LISTED ENTRIES section start

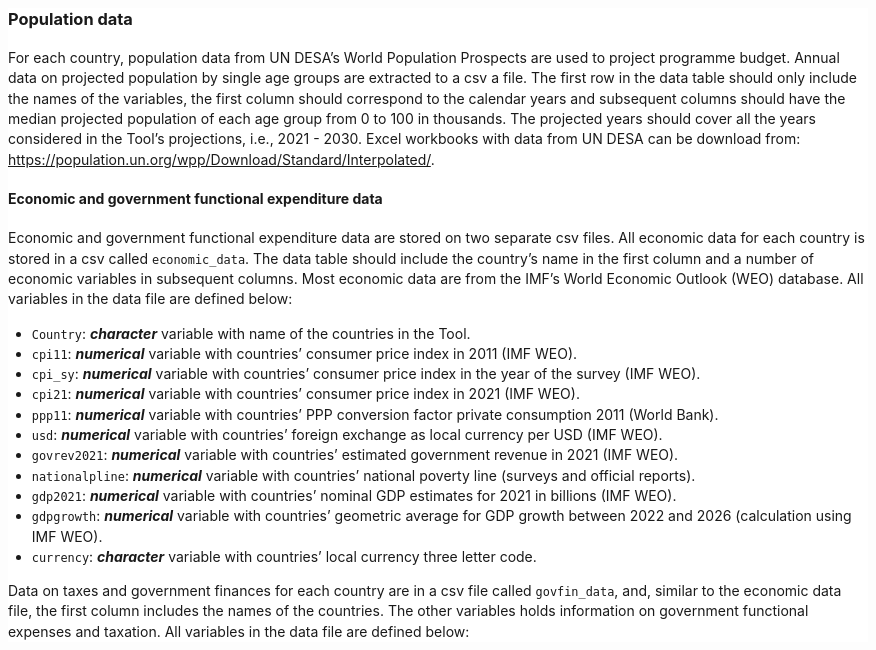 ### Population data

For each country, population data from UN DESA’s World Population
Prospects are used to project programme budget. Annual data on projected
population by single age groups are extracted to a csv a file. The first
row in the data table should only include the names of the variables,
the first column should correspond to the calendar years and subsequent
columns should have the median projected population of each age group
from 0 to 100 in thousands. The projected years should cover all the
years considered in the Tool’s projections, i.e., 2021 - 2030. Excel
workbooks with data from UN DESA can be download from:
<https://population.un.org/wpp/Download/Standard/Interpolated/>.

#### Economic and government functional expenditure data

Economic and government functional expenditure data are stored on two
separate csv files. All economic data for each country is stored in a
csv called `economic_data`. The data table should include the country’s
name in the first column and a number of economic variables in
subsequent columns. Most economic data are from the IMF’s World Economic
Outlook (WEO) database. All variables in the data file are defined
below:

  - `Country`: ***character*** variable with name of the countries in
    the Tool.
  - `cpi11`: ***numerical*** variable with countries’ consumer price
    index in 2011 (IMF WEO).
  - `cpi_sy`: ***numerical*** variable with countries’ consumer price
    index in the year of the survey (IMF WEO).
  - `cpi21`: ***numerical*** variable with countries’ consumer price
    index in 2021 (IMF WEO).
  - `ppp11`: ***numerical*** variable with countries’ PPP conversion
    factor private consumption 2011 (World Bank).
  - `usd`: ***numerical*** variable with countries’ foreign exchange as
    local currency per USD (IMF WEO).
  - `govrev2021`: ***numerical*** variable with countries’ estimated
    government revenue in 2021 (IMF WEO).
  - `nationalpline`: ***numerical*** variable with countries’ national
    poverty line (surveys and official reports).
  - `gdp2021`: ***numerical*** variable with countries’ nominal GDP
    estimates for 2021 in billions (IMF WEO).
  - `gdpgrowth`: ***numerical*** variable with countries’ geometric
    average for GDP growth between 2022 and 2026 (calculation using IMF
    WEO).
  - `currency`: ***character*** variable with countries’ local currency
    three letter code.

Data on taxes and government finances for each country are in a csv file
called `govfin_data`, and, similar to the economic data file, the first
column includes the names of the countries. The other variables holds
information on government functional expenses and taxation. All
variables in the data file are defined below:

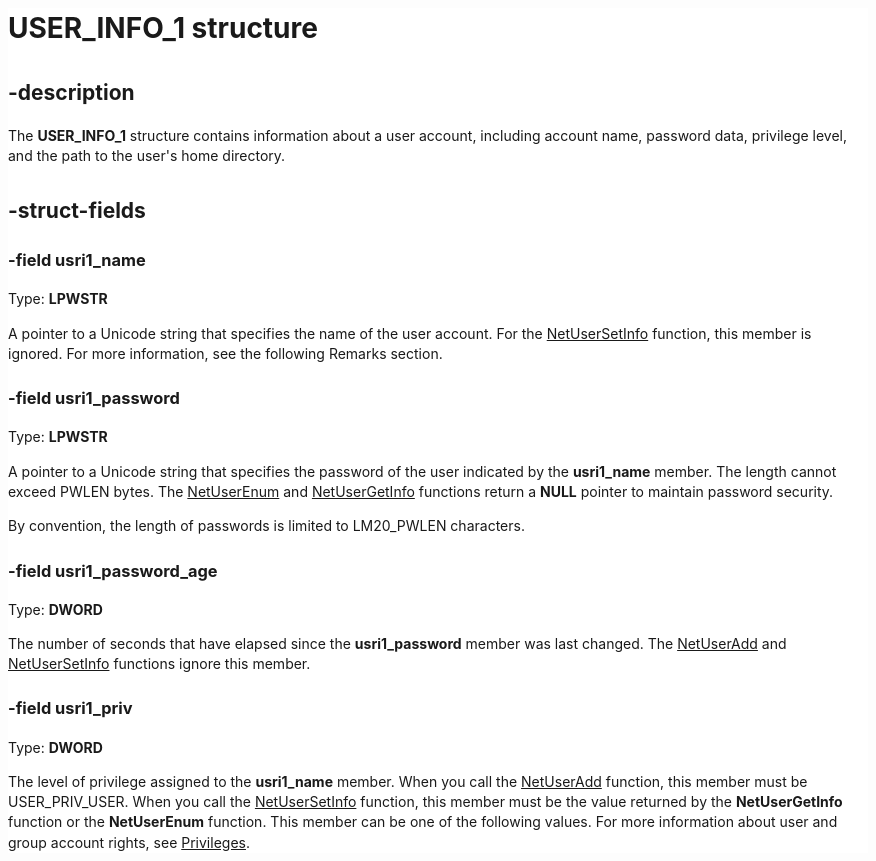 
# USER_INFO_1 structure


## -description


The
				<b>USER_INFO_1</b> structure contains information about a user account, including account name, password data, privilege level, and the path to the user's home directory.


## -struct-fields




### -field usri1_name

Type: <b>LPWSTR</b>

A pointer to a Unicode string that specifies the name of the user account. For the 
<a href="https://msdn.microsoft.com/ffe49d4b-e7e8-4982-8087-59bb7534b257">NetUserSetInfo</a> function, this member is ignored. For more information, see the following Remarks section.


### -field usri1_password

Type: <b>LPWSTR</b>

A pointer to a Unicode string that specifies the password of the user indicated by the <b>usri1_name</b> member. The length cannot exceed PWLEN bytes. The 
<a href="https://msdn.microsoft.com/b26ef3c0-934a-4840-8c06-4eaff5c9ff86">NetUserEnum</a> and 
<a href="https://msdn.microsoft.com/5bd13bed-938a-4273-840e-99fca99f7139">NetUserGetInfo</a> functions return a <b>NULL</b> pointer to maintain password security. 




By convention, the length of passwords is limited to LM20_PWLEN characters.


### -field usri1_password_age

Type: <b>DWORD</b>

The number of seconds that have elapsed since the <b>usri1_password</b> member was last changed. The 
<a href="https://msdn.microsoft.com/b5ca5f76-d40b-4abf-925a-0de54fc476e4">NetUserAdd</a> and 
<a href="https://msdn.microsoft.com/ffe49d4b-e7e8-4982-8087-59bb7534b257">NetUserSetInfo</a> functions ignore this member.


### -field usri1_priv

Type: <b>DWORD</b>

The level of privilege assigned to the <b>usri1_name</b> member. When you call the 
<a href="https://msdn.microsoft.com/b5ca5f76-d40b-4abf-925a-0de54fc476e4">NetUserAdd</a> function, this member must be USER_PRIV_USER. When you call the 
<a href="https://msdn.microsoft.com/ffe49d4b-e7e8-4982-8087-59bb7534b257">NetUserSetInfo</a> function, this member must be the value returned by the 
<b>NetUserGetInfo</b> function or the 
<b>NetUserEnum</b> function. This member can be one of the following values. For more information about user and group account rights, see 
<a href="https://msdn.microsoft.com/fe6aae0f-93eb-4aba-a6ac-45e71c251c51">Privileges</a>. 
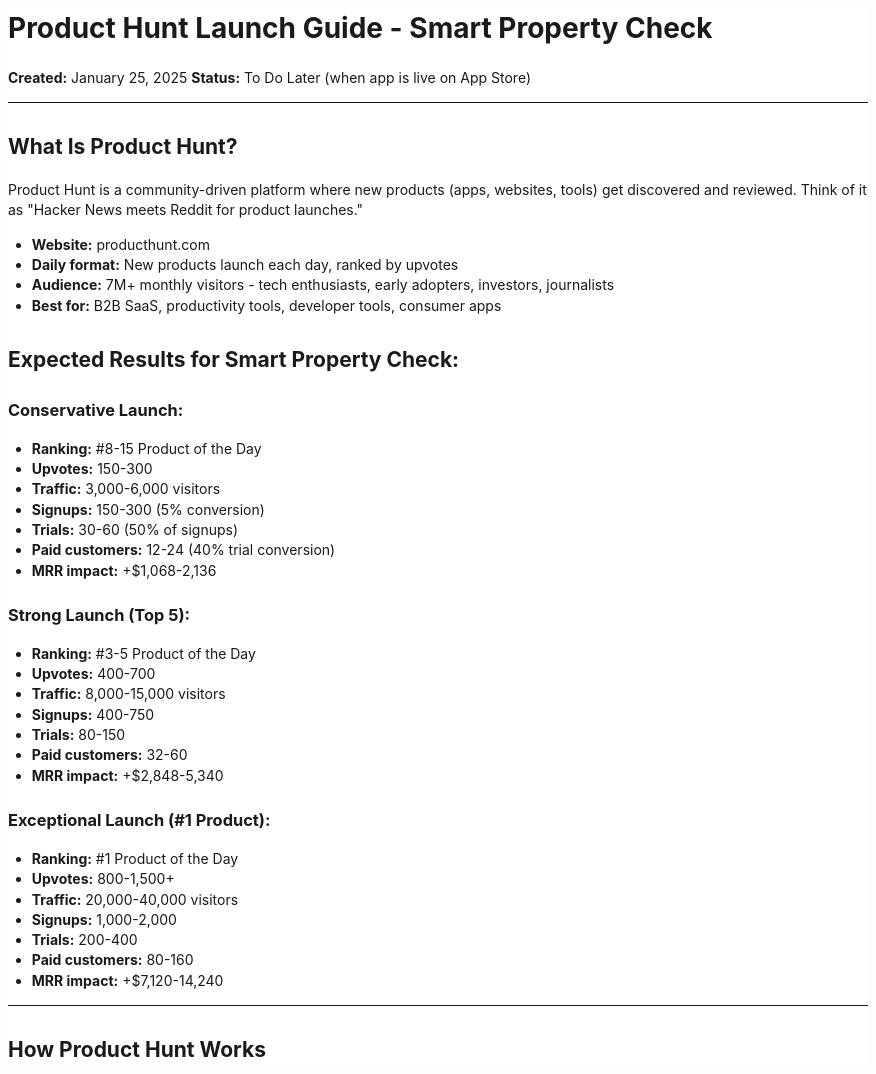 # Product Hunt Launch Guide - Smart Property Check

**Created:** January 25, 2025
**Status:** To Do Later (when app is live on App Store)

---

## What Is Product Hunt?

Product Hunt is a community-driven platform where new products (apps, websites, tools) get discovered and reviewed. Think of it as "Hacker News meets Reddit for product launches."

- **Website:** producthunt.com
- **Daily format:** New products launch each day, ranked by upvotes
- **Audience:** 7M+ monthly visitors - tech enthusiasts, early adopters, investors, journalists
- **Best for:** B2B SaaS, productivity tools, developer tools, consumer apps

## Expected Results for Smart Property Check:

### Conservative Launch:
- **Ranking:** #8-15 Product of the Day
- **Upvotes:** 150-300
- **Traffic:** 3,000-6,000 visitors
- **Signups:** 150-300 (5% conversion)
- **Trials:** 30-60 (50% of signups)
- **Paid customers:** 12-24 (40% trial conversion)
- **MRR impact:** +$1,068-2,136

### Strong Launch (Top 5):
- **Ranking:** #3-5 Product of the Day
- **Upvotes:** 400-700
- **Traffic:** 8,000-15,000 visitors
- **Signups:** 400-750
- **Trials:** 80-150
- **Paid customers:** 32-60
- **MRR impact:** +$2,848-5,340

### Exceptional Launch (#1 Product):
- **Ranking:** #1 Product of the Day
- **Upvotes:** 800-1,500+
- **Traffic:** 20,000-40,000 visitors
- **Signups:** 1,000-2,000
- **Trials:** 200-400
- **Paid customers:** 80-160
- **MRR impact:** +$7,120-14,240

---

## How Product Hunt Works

LISTED ENTRIES section end
LISTED ENTRIES section start

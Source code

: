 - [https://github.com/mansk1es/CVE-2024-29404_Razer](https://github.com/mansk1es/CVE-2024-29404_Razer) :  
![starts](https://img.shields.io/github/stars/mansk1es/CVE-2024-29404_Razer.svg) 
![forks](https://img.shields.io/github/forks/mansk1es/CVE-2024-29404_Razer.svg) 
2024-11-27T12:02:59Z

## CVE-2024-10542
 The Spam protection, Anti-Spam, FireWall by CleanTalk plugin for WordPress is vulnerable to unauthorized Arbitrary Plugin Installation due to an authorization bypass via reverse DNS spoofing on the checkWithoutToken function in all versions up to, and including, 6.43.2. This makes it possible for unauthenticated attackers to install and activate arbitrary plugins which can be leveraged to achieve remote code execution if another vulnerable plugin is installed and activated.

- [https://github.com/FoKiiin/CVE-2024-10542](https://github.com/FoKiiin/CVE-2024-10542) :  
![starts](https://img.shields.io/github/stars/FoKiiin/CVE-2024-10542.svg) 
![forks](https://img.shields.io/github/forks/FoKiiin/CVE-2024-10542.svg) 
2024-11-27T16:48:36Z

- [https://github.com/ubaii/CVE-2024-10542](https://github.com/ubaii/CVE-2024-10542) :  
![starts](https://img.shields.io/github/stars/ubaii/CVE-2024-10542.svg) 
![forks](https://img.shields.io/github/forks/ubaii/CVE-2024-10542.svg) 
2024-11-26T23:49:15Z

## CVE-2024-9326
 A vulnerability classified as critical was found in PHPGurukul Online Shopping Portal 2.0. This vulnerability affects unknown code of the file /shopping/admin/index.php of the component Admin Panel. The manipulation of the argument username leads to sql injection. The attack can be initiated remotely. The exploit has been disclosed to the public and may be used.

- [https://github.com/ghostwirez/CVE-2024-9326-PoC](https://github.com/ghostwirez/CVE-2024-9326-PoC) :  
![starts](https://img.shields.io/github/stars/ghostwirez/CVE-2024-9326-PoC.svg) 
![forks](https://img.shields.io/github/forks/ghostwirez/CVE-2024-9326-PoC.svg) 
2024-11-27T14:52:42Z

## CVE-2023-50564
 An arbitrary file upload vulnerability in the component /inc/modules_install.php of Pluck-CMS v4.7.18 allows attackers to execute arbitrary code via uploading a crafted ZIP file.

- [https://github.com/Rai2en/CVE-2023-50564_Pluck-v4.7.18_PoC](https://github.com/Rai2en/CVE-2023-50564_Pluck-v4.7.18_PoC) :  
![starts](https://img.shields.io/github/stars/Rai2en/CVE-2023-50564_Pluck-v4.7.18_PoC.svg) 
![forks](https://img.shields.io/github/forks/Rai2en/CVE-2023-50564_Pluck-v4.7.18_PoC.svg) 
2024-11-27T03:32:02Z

LISTED ENTRIES section end

Would you print exactly and only the lines of the material above that run from the line with "- **Ranking:** #8-15 Product of the Day" through the line with "## How Product Hunt Works", both included?

RESULT
- **Ranking:** #8-15 Product of the Day
- **Upvotes:** 150-300
- **Traffic:** 3,000-6,000 visitors
- **Signups:** 150-300 (5% conversion)
- **Trials:** 30-60 (50% of signups)
- **Paid customers:** 12-24 (40% trial conversion)
- **MRR impact:** +$1,068-2,136

### Strong Launch (Top 5):
- **Ranking:** #3-5 Product of the Day
- **Upvotes:** 400-700
- **Traffic:** 8,000-15,000 visitors
- **Signups:** 400-750
- **Trials:** 80-150
- **Paid customers:** 32-60
- **MRR impact:** +$2,848-5,340

### Exceptional Launch (#1 Product):
- **Ranking:** #1 Product of the Day
- **Upvotes:** 800-1,500+
- **Traffic:** 20,000-40,000 visitors
- **Signups:** 1,000-2,000
- **Trials:** 200-400
- **Paid customers:** 80-160
- **MRR impact:** +$7,120-14,240

---

## How Product Hunt Works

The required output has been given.